TECHNOLOGY

Apps for people with disabilities

Mobile applications were created to make the use of technology more friendly and enjoyable

Apps for people with disabilities

The Adecco Foundation and Keysight Technologies published in its report ‘Technology and Disability’ that 60% of people with some type of disability would use both technology and specific mobile applications. Thanks to its use and accessibility, their quality of life has improved and provided better tools to develop adequately in work and social environments. Likewise, the World Health Organization (WHO) considers that there are around 800 million people with disabilities in the world and that access to technology must be present in order to build an egalitarian society.

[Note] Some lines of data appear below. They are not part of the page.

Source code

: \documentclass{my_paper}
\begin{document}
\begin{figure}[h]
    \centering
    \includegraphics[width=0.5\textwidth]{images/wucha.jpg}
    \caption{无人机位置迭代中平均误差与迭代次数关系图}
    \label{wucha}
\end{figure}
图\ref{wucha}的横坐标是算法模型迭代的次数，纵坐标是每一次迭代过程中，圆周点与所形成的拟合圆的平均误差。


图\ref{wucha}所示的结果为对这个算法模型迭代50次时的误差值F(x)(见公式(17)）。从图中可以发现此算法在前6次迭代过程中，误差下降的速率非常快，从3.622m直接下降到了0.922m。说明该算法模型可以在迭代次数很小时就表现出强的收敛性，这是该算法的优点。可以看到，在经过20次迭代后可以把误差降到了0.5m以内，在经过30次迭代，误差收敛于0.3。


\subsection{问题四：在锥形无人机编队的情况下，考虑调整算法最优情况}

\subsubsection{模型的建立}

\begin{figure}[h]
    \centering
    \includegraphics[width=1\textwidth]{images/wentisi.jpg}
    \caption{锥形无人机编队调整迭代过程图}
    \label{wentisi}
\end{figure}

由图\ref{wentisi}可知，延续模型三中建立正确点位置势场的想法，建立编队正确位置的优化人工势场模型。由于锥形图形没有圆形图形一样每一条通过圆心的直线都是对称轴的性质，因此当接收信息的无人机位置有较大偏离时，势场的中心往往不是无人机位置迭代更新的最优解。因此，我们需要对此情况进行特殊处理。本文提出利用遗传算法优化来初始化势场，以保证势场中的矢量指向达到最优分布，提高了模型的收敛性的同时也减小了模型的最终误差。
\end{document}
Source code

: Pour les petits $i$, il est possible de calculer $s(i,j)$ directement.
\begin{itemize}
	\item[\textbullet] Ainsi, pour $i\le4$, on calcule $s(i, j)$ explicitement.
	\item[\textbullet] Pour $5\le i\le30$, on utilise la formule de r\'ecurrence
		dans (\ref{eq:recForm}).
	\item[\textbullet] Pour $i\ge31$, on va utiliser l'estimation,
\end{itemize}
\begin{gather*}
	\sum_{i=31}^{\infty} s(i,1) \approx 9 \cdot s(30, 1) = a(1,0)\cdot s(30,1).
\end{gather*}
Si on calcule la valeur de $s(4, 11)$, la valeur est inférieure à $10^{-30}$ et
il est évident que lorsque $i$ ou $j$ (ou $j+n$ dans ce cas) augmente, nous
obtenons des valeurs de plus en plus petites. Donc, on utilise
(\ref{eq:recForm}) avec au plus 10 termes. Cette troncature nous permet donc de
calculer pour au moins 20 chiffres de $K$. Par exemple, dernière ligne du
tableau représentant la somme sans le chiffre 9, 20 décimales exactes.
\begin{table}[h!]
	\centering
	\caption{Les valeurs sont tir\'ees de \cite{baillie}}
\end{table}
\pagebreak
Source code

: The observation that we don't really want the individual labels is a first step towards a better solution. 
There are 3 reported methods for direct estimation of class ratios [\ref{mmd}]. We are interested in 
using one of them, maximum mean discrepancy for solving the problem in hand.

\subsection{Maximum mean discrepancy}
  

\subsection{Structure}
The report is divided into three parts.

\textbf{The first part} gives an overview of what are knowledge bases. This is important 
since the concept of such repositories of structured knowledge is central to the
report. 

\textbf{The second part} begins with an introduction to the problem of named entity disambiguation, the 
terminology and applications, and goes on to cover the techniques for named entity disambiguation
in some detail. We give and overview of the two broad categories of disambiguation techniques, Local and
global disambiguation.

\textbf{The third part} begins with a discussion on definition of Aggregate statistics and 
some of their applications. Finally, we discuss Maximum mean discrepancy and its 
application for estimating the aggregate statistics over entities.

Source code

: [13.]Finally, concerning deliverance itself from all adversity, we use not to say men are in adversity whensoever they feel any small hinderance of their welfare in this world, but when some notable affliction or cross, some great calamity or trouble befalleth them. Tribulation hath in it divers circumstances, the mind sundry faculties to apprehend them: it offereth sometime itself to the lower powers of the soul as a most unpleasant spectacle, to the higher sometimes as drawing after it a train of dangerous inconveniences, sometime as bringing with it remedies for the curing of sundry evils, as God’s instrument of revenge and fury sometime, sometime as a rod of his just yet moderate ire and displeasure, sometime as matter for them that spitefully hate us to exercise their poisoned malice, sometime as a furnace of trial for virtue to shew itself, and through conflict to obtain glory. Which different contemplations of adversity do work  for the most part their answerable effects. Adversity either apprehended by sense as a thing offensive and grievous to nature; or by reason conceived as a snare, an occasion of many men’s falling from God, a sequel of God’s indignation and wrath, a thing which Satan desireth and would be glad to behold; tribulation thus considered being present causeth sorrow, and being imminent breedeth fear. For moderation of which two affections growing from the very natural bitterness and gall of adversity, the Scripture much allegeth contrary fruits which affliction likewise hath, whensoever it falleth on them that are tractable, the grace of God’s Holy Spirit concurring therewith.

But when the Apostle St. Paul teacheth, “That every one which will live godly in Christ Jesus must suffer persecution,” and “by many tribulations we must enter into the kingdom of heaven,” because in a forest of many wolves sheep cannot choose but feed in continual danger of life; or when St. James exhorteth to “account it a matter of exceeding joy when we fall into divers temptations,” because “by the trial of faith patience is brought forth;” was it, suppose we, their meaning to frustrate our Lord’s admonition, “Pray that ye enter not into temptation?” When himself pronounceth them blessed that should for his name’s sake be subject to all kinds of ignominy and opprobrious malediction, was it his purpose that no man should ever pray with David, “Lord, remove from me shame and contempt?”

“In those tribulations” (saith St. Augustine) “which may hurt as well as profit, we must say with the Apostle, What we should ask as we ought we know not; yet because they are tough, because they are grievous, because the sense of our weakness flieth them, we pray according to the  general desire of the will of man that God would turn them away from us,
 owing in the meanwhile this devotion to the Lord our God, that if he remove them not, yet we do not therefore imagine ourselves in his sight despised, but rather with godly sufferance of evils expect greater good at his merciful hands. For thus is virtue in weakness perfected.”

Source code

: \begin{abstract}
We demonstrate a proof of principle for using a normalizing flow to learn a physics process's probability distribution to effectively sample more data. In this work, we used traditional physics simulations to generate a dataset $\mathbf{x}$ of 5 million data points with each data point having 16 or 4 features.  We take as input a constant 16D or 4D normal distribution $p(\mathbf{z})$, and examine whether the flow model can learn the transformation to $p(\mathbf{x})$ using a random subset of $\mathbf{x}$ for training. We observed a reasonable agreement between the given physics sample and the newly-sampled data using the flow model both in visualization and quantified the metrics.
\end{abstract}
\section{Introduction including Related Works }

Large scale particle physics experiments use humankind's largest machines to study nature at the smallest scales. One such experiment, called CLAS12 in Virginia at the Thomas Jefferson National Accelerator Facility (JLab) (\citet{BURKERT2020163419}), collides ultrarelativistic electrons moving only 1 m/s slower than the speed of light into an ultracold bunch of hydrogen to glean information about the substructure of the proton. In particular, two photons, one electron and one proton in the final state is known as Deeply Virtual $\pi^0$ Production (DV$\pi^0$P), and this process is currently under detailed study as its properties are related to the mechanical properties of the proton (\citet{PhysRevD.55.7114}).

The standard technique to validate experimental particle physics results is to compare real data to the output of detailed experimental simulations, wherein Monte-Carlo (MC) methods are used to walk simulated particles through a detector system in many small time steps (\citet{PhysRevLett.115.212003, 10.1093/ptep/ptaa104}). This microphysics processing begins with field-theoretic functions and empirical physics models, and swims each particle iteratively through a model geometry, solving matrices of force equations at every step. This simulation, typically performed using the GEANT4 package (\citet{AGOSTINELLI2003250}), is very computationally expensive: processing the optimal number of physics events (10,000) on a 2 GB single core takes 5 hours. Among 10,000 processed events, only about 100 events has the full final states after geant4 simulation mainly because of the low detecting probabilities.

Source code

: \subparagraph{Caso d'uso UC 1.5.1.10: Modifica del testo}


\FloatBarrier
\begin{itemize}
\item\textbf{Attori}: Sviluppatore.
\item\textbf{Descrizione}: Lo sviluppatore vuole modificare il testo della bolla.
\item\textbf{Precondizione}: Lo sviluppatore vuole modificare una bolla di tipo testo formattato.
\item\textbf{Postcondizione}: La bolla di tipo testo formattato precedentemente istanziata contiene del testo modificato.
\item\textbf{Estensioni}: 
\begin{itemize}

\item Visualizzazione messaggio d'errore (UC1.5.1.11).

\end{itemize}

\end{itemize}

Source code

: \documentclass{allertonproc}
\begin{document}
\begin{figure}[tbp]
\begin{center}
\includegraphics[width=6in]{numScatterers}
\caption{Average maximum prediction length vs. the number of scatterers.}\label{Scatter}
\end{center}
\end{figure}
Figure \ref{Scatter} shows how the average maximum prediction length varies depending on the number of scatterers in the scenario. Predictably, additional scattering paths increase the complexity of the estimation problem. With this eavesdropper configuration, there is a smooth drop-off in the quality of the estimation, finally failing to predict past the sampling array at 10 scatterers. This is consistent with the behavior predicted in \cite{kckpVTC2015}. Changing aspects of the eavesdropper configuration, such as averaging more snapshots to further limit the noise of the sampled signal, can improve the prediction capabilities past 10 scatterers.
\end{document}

From the number previously given by the WHO, individuals suffer from vision, hearing, physical disabilities, and some type of intellectual disability. New technologies are a factor of social inclusion and are considered an important tool for development, in addition to strengthening ethical, cultural, social, and economic criteria.

The apps against discrimination

On a report made by the National University of Mexico (UNAM), the new information and communication technologies (ICT) have as ultimate goal the offering of an optimal and friendly accessibility to mobile devices and computers, incorporating elements, applications and innovations that favor the inclusion and acquisition of new knowledge for those who, in their eagerness to learn, seek to make the world see that thanks to the new digital age the only disability that exists is opposing to change.

App store and Google Play have and offer in their market countless of applications for their users; among the most used or popular apps are:

Accesibility: This app comes as a response to the need for spaces and places accessible to people with reduced mobility. It reports the actual location and the distance from one point to another.

Google Talkback: Facilitates the access and consultation of the mobile phone by voice and vibration response for visually impaired people.

Cermi Complaints: Works as a reporting mechanism when the rights for people with disabilities are violated or violated.

DiLo: Communicator that allows the user to use adjustable phrases to their circumstances and their routines.